» Dataset entries
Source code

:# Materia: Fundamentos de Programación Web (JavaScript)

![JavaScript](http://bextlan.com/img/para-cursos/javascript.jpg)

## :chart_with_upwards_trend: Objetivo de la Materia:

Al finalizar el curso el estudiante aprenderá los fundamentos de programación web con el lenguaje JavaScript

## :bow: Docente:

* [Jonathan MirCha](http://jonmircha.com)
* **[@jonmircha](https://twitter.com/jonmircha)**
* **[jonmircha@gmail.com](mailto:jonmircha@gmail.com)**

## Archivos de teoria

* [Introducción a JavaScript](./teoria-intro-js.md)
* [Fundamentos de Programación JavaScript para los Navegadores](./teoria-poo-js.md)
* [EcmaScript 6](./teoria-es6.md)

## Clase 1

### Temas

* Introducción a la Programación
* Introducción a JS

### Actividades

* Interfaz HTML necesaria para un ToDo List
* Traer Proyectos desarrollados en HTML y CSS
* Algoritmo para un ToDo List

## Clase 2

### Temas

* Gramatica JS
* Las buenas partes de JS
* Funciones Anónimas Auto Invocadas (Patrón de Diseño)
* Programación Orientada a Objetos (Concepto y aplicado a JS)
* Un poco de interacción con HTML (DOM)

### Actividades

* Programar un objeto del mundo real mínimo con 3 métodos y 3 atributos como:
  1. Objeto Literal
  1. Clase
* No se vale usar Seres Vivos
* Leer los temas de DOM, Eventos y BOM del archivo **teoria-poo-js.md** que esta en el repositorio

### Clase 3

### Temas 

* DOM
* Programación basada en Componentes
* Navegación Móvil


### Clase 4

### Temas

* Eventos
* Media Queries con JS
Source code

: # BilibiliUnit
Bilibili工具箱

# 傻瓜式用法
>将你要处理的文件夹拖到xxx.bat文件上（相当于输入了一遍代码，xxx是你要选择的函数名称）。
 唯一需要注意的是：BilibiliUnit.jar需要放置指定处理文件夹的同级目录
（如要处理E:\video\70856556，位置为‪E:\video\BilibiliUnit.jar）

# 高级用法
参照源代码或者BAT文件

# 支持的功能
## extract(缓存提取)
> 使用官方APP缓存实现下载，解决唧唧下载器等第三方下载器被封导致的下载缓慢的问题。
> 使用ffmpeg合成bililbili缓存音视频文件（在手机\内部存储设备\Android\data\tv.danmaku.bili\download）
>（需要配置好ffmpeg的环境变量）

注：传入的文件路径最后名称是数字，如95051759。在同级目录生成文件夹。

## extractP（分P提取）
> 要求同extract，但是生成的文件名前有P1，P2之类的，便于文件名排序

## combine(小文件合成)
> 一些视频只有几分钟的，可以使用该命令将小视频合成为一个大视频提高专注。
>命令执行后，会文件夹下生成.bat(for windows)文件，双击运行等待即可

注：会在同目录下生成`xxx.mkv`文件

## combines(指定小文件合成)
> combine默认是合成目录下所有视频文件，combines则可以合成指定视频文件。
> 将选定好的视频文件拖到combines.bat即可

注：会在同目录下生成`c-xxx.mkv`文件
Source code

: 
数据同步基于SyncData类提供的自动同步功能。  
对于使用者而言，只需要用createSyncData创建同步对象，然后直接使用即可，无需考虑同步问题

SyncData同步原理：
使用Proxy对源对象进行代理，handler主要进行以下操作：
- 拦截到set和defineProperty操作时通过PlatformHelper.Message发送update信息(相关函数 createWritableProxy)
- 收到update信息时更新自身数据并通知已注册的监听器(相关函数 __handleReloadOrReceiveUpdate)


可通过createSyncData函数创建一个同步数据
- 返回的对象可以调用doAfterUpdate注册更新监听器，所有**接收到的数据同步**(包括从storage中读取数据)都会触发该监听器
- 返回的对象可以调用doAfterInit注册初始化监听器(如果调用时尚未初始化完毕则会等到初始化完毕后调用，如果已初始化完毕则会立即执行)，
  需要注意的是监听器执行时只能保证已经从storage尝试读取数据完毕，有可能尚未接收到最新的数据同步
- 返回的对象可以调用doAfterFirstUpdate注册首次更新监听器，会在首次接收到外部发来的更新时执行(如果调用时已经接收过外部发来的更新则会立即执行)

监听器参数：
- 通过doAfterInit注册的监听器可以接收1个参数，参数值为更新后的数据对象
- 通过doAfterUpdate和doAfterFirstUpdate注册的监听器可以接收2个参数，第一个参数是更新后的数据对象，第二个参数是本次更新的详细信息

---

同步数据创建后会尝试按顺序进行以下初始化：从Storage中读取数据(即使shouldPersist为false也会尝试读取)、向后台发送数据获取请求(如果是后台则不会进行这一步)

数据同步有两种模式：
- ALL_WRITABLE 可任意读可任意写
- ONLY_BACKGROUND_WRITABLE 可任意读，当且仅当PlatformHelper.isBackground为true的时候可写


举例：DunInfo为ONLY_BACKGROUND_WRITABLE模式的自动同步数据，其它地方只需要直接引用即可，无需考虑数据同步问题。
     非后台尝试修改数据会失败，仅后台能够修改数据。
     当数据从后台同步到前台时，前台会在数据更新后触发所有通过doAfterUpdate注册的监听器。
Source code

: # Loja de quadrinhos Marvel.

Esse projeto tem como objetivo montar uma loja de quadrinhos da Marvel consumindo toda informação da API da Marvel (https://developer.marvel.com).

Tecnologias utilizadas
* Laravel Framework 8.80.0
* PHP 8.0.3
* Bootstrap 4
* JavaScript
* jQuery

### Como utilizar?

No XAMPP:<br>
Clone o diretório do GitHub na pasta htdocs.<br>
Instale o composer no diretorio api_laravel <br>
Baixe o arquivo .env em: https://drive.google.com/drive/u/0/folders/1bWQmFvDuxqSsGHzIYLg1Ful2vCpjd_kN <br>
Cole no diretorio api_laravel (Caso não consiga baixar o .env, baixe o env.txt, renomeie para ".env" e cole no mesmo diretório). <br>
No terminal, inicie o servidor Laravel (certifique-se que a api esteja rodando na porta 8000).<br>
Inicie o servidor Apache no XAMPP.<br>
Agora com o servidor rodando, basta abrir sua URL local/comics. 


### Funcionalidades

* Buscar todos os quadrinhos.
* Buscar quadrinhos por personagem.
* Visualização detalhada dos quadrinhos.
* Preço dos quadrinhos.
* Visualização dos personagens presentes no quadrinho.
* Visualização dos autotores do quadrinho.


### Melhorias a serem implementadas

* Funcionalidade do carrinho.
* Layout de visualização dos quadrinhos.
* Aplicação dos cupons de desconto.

» Work to be completed
Line by line, transcribe the material exactly.

» Answer space
Source code

:# Materia: Fundamentos de Programación Web (JavaScript)

![JavaScript](http://bextlan.com/img/para-cursos/javascript.jpg)

## :chart_with_upwards_trend: Objetivo de la Materia:

Al finalizar el curso el estudiante aprenderá los fundamentos de programación web con el lenguaje JavaScript

## :bow: Docente:

* [Jonathan MirCha](http://jonmircha.com)
* **[@jonmircha](https://twitter.com/jonmircha)**
* **[jonmircha@gmail.com](mailto:jonmircha@gmail.com)**

## Archivos de teoria

* [Introducción a JavaScript](./teoria-intro-js.md)
* [Fundamentos de Programación JavaScript para los Navegadores](./teoria-poo-js.md)
* [EcmaScript 6](./teoria-es6.md)

## Clase 1

### Temas

* Introducción a la Programación
* Introducción a JS

### Actividades

* Interfaz HTML necesaria para un ToDo List
* Traer Proyectos desarrollados en HTML y CSS
* Algoritmo para un ToDo List

## Clase 2

### Temas

* Gramatica JS
* Las buenas partes de JS
* Funciones Anónimas Auto Invocadas (Patrón de Diseño)
* Programación Orientada a Objetos (Concepto y aplicado a JS)
* Un poco de interacción con HTML (DOM)

### Actividades

* Programar un objeto del mundo real mínimo con 3 métodos y 3 atributos como:
  1. Objeto Literal
  1. Clase
* No se vale usar Seres Vivos
* Leer los temas de DOM, Eventos y BOM del archivo **teoria-poo-js.md** que esta en el repositorio

### Clase 3

### Temas 

* DOM
* Programación basada en Componentes
* Navegación Móvil


### Clase 4

### Temas

* Eventos
* Media Queries con JS
Source code

: # BilibiliUnit
Bilibili工具箱

# 傻瓜式用法
>将你要处理的文件夹拖到xxx.bat文件上（相当于输入了一遍代码，xxx是你要选择的函数名称）。
 唯一需要注意的是：BilibiliUnit.jar需要放置指定处理文件夹的同级目录
（如要处理E:\video\70856556，位置为‪E:\video\BilibiliUnit.jar）

# 高级用法
参照源代码或者BAT文件

# 支持的功能
## extract(缓存提取)
> 使用官方APP缓存实现下载，解决唧唧下载器等第三方下载器被封导致的下载缓慢的问题。
> 使用ffmpeg合成bililbili缓存音视频文件（在手机\内部存储设备\Android\data\tv.danmaku.bili\download）
>（需要配置好ffmpeg的环境变量）

注：传入的文件路径最后名称是数字，如95051759。在同级目录生成文件夹。

## extractP（分P提取）
> 要求同extract，但是生成的文件名前有P1，P2之类的，便于文件名排序

## combine(小文件合成)
> 一些视频只有几分钟的，可以使用该命令将小视频合成为一个大视频提高专注。
>命令执行后，会文件夹下生成.bat(for windows)文件，双击运行等待即可

注：会在同目录下生成`xxx.mkv`文件

## combines(指定小文件合成)
> combine默认是合成目录下所有视频文件，combines则可以合成指定视频文件。
> 将选定好的视频文件拖到combines.bat即可

注：会在同目录下生成`c-xxx.mkv`文件
Source code

: 
数据同步基于SyncData类提供的自动同步功能。  
对于使用者而言，只需要用createSyncData创建同步对象，然后直接使用即可，无需考虑同步问题

SyncData同步原理：
使用Proxy对源对象进行代理，handler主要进行以下操作：
- 拦截到set和defineProperty操作时通过PlatformHelper.Message发送update信息(相关函数 createWritableProxy)
- 收到update信息时更新自身数据并通知已注册的监听器(相关函数 __handleReloadOrReceiveUpdate)


可通过createSyncData函数创建一个同步数据
- 返回的对象可以调用doAfterUpdate注册更新监听器，所有**接收到的数据同步**(包括从storage中读取数据)都会触发该监听器
- 返回的对象可以调用doAfterInit注册初始化监听器(如果调用时尚未初始化完毕则会等到初始化完毕后调用，如果已初始化完毕则会立即执行)，
  需要注意的是监听器执行时只能保证已经从storage尝试读取数据完毕，有可能尚未接收到最新的数据同步
- 返回的对象可以调用doAfterFirstUpdate注册首次更新监听器，会在首次接收到外部发来的更新时执行(如果调用时已经接收过外部发来的更新则会立即执行)

监听器参数：
- 通过doAfterInit注册的监听器可以接收1个参数，参数值为更新后的数据对象
- 通过doAfterUpdate和doAfterFirstUpdate注册的监听器可以接收2个参数，第一个参数是更新后的数据对象，第二个参数是本次更新的详细信息

---

同步数据创建后会尝试按顺序进行以下初始化：从Storage中读取数据(即使shouldPersist为false也会尝试读取)、向后台发送数据获取请求(如果是后台则不会进行这一步)

数据同步有两种模式：
- ALL_WRITABLE 可任意读可任意写
- ONLY_BACKGROUND_WRITABLE 可任意读，当且仅当PlatformHelper.isBackground为true的时候可写


举例：DunInfo为ONLY_BACKGROUND_WRITABLE模式的自动同步数据，其它地方只需要直接引用即可，无需考虑数据同步问题。
     非后台尝试修改数据会失败，仅后台能够修改数据。
     当数据从后台同步到前台时，前台会在数据更新后触发所有通过doAfterUpdate注册的监听器。
Source code

: # Loja de quadrinhos Marvel.

Esse projeto tem como objetivo montar uma loja de quadrinhos da Marvel consumindo toda informação da API da Marvel (https://developer.marvel.com).

Tecnologias utilizadas
* Laravel Framework 8.80.0
* PHP 8.0.3
* Bootstrap 4
* JavaScript
* jQuery

### Como utilizar?

No XAMPP:<br>
Clone o diretório do GitHub na pasta htdocs.<br>
Instale o composer no diretorio api_laravel <br>
Baixe o arquivo .env em: https://drive.google.com/drive/u/0/folders/1bWQmFvDuxqSsGHzIYLg1Ful2vCpjd_kN <br>
Cole no diretorio api_laravel (Caso não consiga baixar o .env, baixe o env.txt, renomeie para ".env" e cole no mesmo diretório). <br>
No terminal, inicie o servidor Laravel (certifique-se que a api esteja rodando na porta 8000).<br>
Inicie o servidor Apache no XAMPP.<br>
Agora com o servidor rodando, basta abrir sua URL local/comics. 


### Funcionalidades

* Buscar todos os quadrinhos.
* Buscar quadrinhos por personagem.
* Visualização detalhada dos quadrinhos.
* Preço dos quadrinhos.
* Visualização dos personagens presentes no quadrinho.
* Visualização dos autotores do quadrinho.


### Melhorias a serem implementadas

* Funcionalidade do carrinho.
* Layout de visualização dos quadrinhos.
* Aplicação dos cupons de desconto.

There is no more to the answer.